### TASK
Among the lines of the records, find all that carry the word "default" and copy them.
___
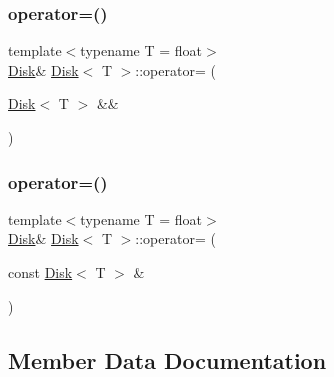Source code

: \mbox{\label{classDisk_ad6bc474ffecbc5de6f8fdd90ba5eddfe}} 
\subsubsection{\texorpdfstring{operator=()}{operator=()}\hspace{0.1cm}{\footnotesize\ttfamily [1/2]}}
{\footnotesize\ttfamily template$<$typename T  = float$>$ \\
\mbox{\hyperlink{classDisk}{Disk}}\& \mbox{\hyperlink{classDisk}{Disk}}$<$ T $>$\+::operator= (\begin{DoxyParamCaption}\item[{\mbox{\hyperlink{classDisk}{Disk}}$<$ T $>$ \&\&}]{ }\end{DoxyParamCaption})\hspace{0.3cm}{\ttfamily [default]}}

\mbox{\label{classDisk_a3ef862dd6e4671c907e2368bb5239bd2}} 
\subsubsection{\texorpdfstring{operator=()}{operator=()}\hspace{0.1cm}{\footnotesize\ttfamily [2/2]}}
{\footnotesize\ttfamily template$<$typename T  = float$>$ \\
\mbox{\hyperlink{classDisk}{Disk}}\& \mbox{\hyperlink{classDisk}{Disk}}$<$ T $>$\+::operator= (\begin{DoxyParamCaption}\item[{const \mbox{\hyperlink{classDisk}{Disk}}$<$ T $>$ \&}]{ }\end{DoxyParamCaption})\hspace{0.3cm}{\ttfamily [default]}}



\subsection{Member Data Documentation}
\mbox{\label{classDisk_aa008e8bd0e7acdb4a1a56a8f44f048d7}} 

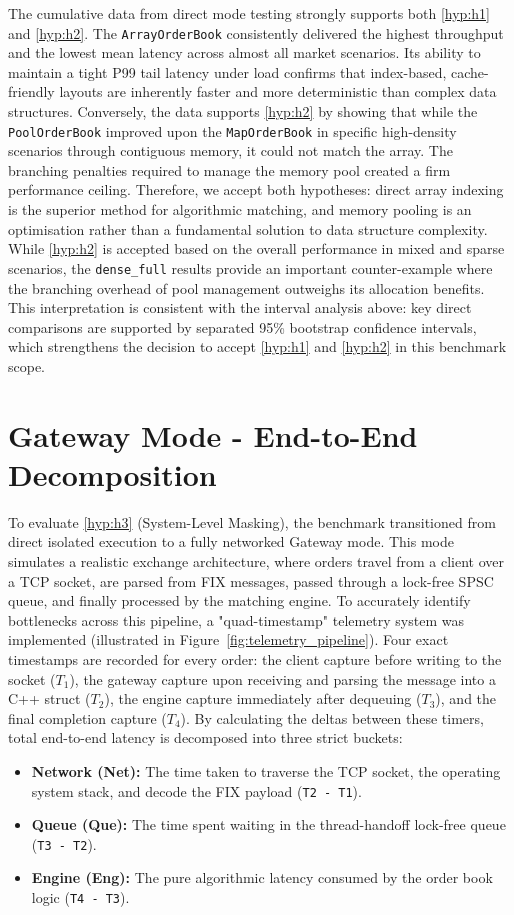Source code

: The cumulative data from direct mode testing strongly supports both \ref{hyp:h1} 
and \ref{hyp:h2}. 
The \texttt{ArrayOrderBook} consistently delivered the highest throughput and 
the lowest mean latency across almost all market scenarios. 
Its ability to maintain a tight P99 tail latency under load confirms that 
index-based, cache-friendly layouts are inherently faster and more deterministic 
than complex data structures. 
Conversely, the data supports \ref{hyp:h2} by showing that while the 
\texttt{PoolOrderBook} improved upon the \texttt{MapOrderBook} in specific 
high-density scenarios through contiguous memory, it could not match the array. 
The branching penalties required to manage the memory pool created a firm 
performance ceiling. 
Therefore, we accept both hypotheses: direct array indexing is the superior 
method for algorithmic matching, and memory pooling is an optimisation rather 
than a fundamental solution to data structure complexity. While 
\ref{hyp:h2} is accepted based on the overall performance in mixed and 
sparse scenarios, the \texttt{dense\_full} results provide an 
important counter-example where the branching overhead of pool management 
outweighs its allocation benefits.
This interpretation is consistent with the interval analysis above: key direct
comparisons are supported by separated 95\% bootstrap confidence intervals, which strengthens the
decision to accept \ref{hyp:h1} and \ref{hyp:h2} in this benchmark scope.

\section{Gateway Mode - End-to-End Decomposition}
\label{sec:gateway_decomposition}

To evaluate \ref{hyp:h3} (System-Level Masking), the benchmark transitioned from 
direct isolated execution to a fully networked Gateway mode. 
This mode simulates a realistic exchange architecture, where orders travel 
from a client over a TCP socket, are parsed from FIX messages, passed through 
a lock-free SPSC queue, and finally processed by the matching engine. 
To accurately identify bottlenecks across this pipeline, a "quad-timestamp" 
telemetry system was implemented (illustrated in Figure~\ref{fig:telemetry_pipeline}). 
Four exact timestamps are recorded for every order: the client capture before 
writing to the socket ($T_1$), the gateway capture upon 
receiving and parsing the message into a C++ struct ($T_2$), the engine capture 
immediately after dequeuing ($T_3$), and the final completion 
capture ($T_4$). 
By calculating the deltas between these timers, total end-to-end latency is 
decomposed into three strict buckets:
\begin{itemize}
    \item \textbf{Network (Net):} The time taken to traverse the TCP socket, the 
    operating system stack, and decode the FIX payload (\texttt{T2 - T1}).
    \item \textbf{Queue (Que):} The time spent waiting in the thread-handoff lock-free queue (\texttt{T3 - T2}).
    \item \textbf{Engine (Eng):} The pure algorithmic latency consumed by the order book logic (\texttt{T4 - T3}).
\end{itemize}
___
### PROBLEM SOLUTION
\mbox{\hyperlink{classDisk}{Disk}}\& \mbox{\hyperlink{classDisk}{Disk}}$<$ T $>$\+::operator= (\begin{DoxyParamCaption}\item[{\mbox{\hyperlink{classDisk}{Disk}}$<$ T $>$ \&\&}]{ }\end{DoxyParamCaption})\hspace{0.3cm}{\ttfamily [default]}}
\mbox{\hyperlink{classDisk}{Disk}}\& \mbox{\hyperlink{classDisk}{Disk}}$<$ T $>$\+::operator= (\begin{DoxyParamCaption}\item[{const \mbox{\hyperlink{classDisk}{Disk}}$<$ T $>$ \&}]{ }\end{DoxyParamCaption})\hspace{0.3cm}{\ttfamily [default]}}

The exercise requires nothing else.